Calls to accelerate energy transition


Cipolone also urged an accelerated energy transition in Europe. Currently, fossil fuels still account for more than half of the EU's energy mix, but renewable energy now accounts for 48% of electricity production, and nuclear power for 23%. Since 2015, Europe's energy intensity has decreased by 32%, and is now below the level in Asia. The International Monetary Fund estimates that improvements in energy efficiency and a cleaner energy mix in Europe have reduced the cost of the current shocks to households by 12%.

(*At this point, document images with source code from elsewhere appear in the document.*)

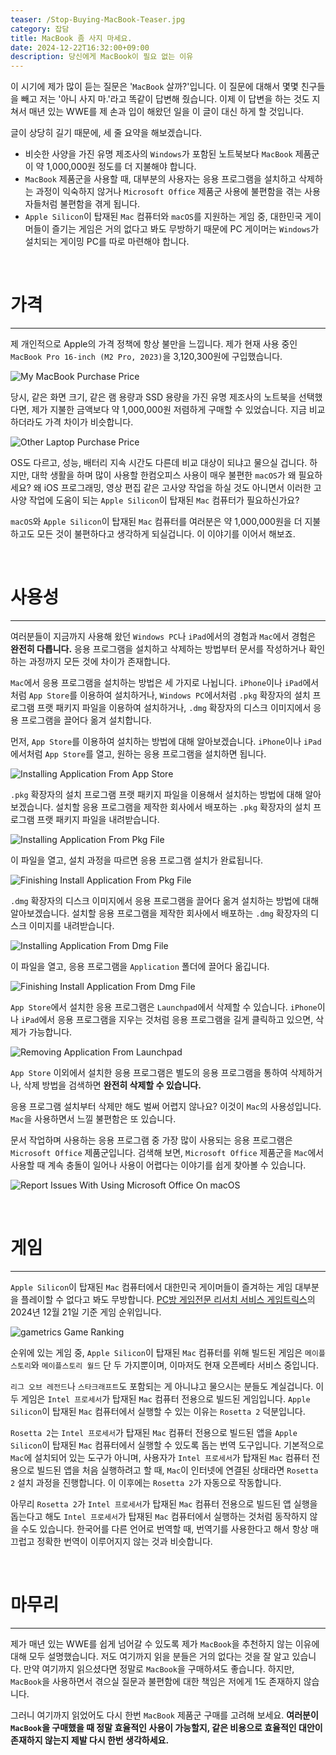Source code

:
 ```yaml
---
teaser: /Stop-Buying-MacBook-Teaser.jpg
category: 잡담
title: MacBook 좀 사지 마세요.
date: 2024-12-22T16:32:00+09:00
description: 당신에게 MacBook이 필요 없는 이유
---
```


이 시기에 제가 많이 듣는 질문은 '`MacBook` 살까?'입니다. 이 질문에 대해서 몇몇 친구들을 빼고 저는 '아니 사지 마.'라고 똑같이 답변해 줬습니다. 이제 이 답변을 하는 것도 지쳐서 매년 있는 WWE를 제 손과 입이 해왔던 일을 이 글이 대신 하게 할 것입니다.

글이 상당히 길기 때문에, 세 줄 요약을 해보겠습니다.

 - 비슷한 사양을 가진 유명 제조사의 `Windows`가 포함된 노트북보다 `MacBook` 제품군이 약 1,000,000원 정도를 더 지불해야 합니다.
 - `MacBook` 제품군을 사용할 때, 대부분의 사용자는 응용 프로그램을 설치하고 삭제하는 과정이 익숙하지 않거나 `Microsoft Office` 제품군 사용에 불편함을 겪는 사용자들처럼 불편함을 겪게 됩니다.
 - `Apple Silicon`이 탑재된 `Mac` 컴퓨터와 `macOS`를 지원하는 게임 중, 대한민국 게이머들이 즐기는 게임은 거의 없다고 봐도 무방하기 때문에 PC 게이머는 `Windows`가 설치되는 게이밍 PC를 따로 마련해야 합니다.

<br />

# 가격

---

제 개인적으로 Apple의 가격 정책에 항상 불만을 느낍니다. 제가 현재 사용 중인 `MacBook Pro 16-inch (M2 Pro, 2023)`을 3,120,300원에 구입했습니다.

![My MacBook Purchase Price](/Stop-Buying-MacBook-My-MacBook-Purchase-Price.png)

당시, 같은 화면 크기, 같은 램 용량과 SSD 용량을 가진 유명 제조사의 노트북을 선택했다면, 제가 지불한 금액보다 약 1,000,000원 저렴하게 구매할 수 있었습니다. 지금 비교하더라도 가격 차이가 비슷합니다.

![Other Laptop Purchase Price](/Stop-Buying-MacBook-Other-Laptop-Purchase-Price.png)

OS도 다르고, 성능, 배터리 지속 시간도 다른데 비교 대상이 되냐고 물으실 겁니다. 하지만, 대학 생활을 하며 많이 사용할 한컴오피스 사용이 매우 불편한 `macOS`가 왜 필요하세요? 왜 iOS 프로그래밍, 영상 편집 같은 고사양 작업을 하실 것도 아니면서 이러한 고사양 작업에 도움이 되는 `Apple Silicon`이 탑재된 `Mac` 컴퓨터가 필요하신가요?

`macOS`와 `Apple Silicon`이 탑재된 `Mac` 컴퓨터를 여러분은 약 1,000,000원을 더 지불하고도 모든 것이 불편하다고 생각하게 되실겁니다. 이 이야기를 이어서 해보죠.

<br />

# 사용성

---

여러분들이 지금까지 사용해 왔던 `Windows PC`나 `iPad`에서의 경험과 `Mac`에서 경험은 **완전히 다릅니다.** 응용 프로그램을 설치하고 삭제하는 방법부터 문서를 작성하거나 확인하는 과정까지 모든 것에 차이가 존재합니다.

`Mac`에서 응용 프로그램을 설치하는 방법은 세 가지로 나뉩니다. `iPhone`이나 `iPad`에서처럼 `App Store`를 이용하여 설치하거나, `Windows PC`에서처럼 `.pkg` 확장자의 설치 프로그램 프랫 패키지 파일을 이용하여 설치하거나, `.dmg` 확장자의 디스크 이미지에서 응용 프로그램을 끌어다 옮겨 설치합니다.

먼저, `App Store`를 이용하여 설치하는 방법에 대해 알아보겠습니다. `iPhone`이나 `iPad`에서처럼 `App Store`를 열고, 원하는 응용 프로그램을 설치하면 됩니다.

![Installing Application From App Store](/Stop-Buying-MacBook-Installing-Application-From-App-Store.png)

`.pkg` 확장자의 설치 프로그램 프랫 패키지 파일을 이용해서 설치하는 방법에 대해 알아보겠습니다. 설치할 응용 프로그램을 제작한 회사에서 배포하는 `.pkg` 확장자의 설치 프로그램 프랫 패키지 파일을 내려받습니다.

![Installing Application From Pkg File](/Stop-Buying-MacBook-Installing-Application-From-Pkg-File.png)

이 파일을 열고, 설치 과정을 따르면 응용 프로그램 설치가 완료됩니다.

![Finishing Install Application From Pkg File](/Stop-Buying-MacBook-Finishing-Install-Application-From-Pkg-File.png)

`.dmg` 확장자의 디스크 이미지에서 응용 프로그램을 끌어다 옮겨 설치하는 방법에 대해 알아보겠습니다. 설치할 응용 프로그램을 제작한 회사에서 배포하는 `.dmg` 확장자의 디스크 이미지를 내려받습니다.

![Installing Application From Dmg File](/Stop-Buying-MacBook-Installing-Application-From-Dmg-File.png)

이 파일을 열고, 응용 프로그램을 `Application` 폴더에 끌어다 옮깁니다.

![Finishing Install Application From Dmg File](/Stop-Buying-MacBook-Finishing-Install-Application-From-Dmg-File.png)

`App Store`에서 설치한 응용 프로그램은 `Launchpad`에서 삭제할 수 있습니다. `iPhone`이나 `iPad`에서 응용 프로그램을 지우는 것처럼 응용 프로그램을 길게 클릭하고 있으면, 삭제가 가능합니다.

![Removing Application From Launchpad](/Stop-Buying-MacBook-Removing-Application-From-Launchpad.png)

`App Store` 이외에서 설치한 응용 프로그램은 별도의 응용 프로그램을 통하여 삭제하거나, 삭제 방법을 검색하면 **완전히 삭제할 수 있습니다.**

응용 프로그램 설치부터 삭제만 해도 벌써 어렵지 않나요? 이것이 `Mac`의 사용성입니다. `Mac`을 사용하면서 느낄 불편함은 또 있습니다.

문서 작업하며 사용하는 응용 프로그램 중 가장 많이 사용되는 응용 프로그램은 `Microsoft Office` 제품군입니다. 검색해 보면, `Microsoft Office` 제품군을 `Mac`에서 사용할 때 계속 충돌이 일어나 사용이 어렵다는 이야기를 쉽게 찾아볼 수 있습니다.

![Report Issues With Using Microsoft Office On macOS](/Stop-Buying-MacBook-Report-Issues-With-Using-Microsoft-Office-On-macOS.png)

<br />

# 게임

---

`Apple Silicon`이 탑재된 `Mac` 컴퓨터에서 대한민국 게이머들이 즐겨하는 게임 대부분을 플레이할 수 없다고 봐도 무방합니다. [PC방 게임전문 리서치 서비스 게임트릭스](https://www.gametrics.com/)의 2024년 12월 21일 기준 게임 순위입니다.

![gametrics Game Ranking](Stop-Buying-MacBook-gametrics-Game-Ranking.png)

순위에 있는 게임 중, `Apple Silicon`이 탑재된 `Mac` 컴퓨터를 위해 빌드된 게임은 `메이플스토리`와 `메이플스토리 월드` 단 두 가지뿐이며, 이마저도 현재 오픈베타 서비스 중입니다.

`리그 오브 레전드`나 `스타크래프트`도 포함되는 게 아니냐고 물으시는 분들도 계실겁니다. 이 두 게임은 `Intel 프로세서`가 탑재된 `Mac` 컴퓨터 전용으로 빌드된 게임입니다. `Apple Silicon`이 탑재된 `Mac` 컴퓨터에서 실행할 수 있는 이유는 `Rosetta 2` 덕분입니다.

`Rosetta 2`는 `Intel 프로세서`가 탑재된 `Mac` 컴퓨터 전용으로 빌드된 앱을 `Apple Silicon`이 탑재된 `Mac` 컴퓨터에서 실행할 수 있도록 돕는 번역 도구입니다. 기본적으로 `Mac`에 설치되어 있는 도구가 아니며, 사용자가 `Intel 프로세서`가 탑재된 `Mac` 컴퓨터 전용으로 빌드된 앱을 처음 실행하려고 할 때, `Mac`이 인터넷에 연결된 상태라면 `Rosetta 2` 설치 과정을 진행합니다. 이 이후에는 `Rosetta 2`가 자동으로 작동합니다.

아무리 `Rosetta 2`가 `Intel 프로세서`가 탑재된 `Mac` 컴퓨터 전용으로 빌드된 앱 실행을 돕는다고 해도 `Intel 프로세서`가 탑재된 `Mac` 컴퓨터에서 실행하는 것처럼 동작하지 않을 수도 있습니다. 한국어를 다른 언어로 번역할 때, 번역기를 사용한다고 해서 항상 매끄럽고 정확한 번역이 이루어지지 않는 것과 비슷합니다.

<br />

# 마무리

---

제가 매년 있는 WWE를 쉽게 넘어갈 수 있도록 제가 `MacBook`을 추천하지 않는 이유에 대해 모두 설명했습니다. 저도 여기까지 읽을 분들은 거의 없다는 것을 잘 알고 있습니다. 만약 여기까지 읽으셨다면 정말로 `MacBook`을 구매하셔도 좋습니다. 하지만, `MacBook`을 사용하면서 겪으실 질문과 불편함에 대한 책임은 저에게 1도 존재하지 않습니다.

그러니 여기까지 읽었어도 다시 한번 `MacBook` 제품군 구매를 고려해 보세요. **여러분이 `MacBook`을 구매했을 때 정말 효율적인 사용이 가능할지, 같은 비용으로 효율적인 대안이 존재하지 않는지 제발 다시 한번 생각하세요.**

European Commission President Ursula von der Leyen stated that the EU has spent an additional €27 billion on fossil fuel imports since the outbreak of the conflict with Iran. Cipolone called for further integration of the European energy market, promoting more ambitious grid interconnection projects beyond the "European Grid Plan," and, referencing Draghi's report, co-financing some of the necessary investments.

Overall , the energy crisis triggered by the Middle East conflict is posing multiple challenges to the Eurozone economy, and the future direction of the European Central Bank's monetary policy will depend on the duration and severity of the energy shock.